• [What you should do] Every line that holds the word "corollary" needs to be copied from the data below.

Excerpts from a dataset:

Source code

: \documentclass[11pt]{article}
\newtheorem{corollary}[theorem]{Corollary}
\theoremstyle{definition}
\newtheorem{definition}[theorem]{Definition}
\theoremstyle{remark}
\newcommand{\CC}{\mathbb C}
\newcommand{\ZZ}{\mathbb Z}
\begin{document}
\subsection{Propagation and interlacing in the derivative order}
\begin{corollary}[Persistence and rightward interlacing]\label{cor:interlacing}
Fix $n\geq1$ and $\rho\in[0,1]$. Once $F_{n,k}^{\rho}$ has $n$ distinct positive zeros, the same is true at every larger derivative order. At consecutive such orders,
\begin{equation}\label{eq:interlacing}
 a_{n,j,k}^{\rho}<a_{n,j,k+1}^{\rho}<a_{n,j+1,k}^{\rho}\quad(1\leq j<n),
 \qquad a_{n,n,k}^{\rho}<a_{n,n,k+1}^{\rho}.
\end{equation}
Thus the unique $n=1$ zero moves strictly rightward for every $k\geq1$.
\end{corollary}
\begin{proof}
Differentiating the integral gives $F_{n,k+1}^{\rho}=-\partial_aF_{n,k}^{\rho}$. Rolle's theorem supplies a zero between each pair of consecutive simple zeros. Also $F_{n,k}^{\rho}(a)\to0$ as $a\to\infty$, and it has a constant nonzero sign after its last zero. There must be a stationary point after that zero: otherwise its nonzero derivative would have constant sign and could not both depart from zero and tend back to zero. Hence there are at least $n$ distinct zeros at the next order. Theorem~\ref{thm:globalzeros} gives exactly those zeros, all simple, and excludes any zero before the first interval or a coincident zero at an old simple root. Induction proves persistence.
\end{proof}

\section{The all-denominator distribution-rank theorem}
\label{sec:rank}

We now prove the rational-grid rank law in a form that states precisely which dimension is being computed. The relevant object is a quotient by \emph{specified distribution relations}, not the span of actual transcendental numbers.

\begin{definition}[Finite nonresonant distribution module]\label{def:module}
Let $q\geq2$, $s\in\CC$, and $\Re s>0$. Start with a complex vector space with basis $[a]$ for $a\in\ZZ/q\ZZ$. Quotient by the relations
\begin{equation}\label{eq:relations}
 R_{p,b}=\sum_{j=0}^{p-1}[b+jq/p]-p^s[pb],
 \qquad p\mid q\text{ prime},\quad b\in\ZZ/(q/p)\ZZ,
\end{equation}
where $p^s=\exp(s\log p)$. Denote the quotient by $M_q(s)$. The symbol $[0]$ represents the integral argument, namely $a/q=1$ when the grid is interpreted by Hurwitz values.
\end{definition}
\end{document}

• [Exercise answer]
\newtheorem{corollary}[theorem]{Corollary}
\begin{corollary}[Persistence and rightward interlacing]\label{cor:interlacing}
\end{corollary}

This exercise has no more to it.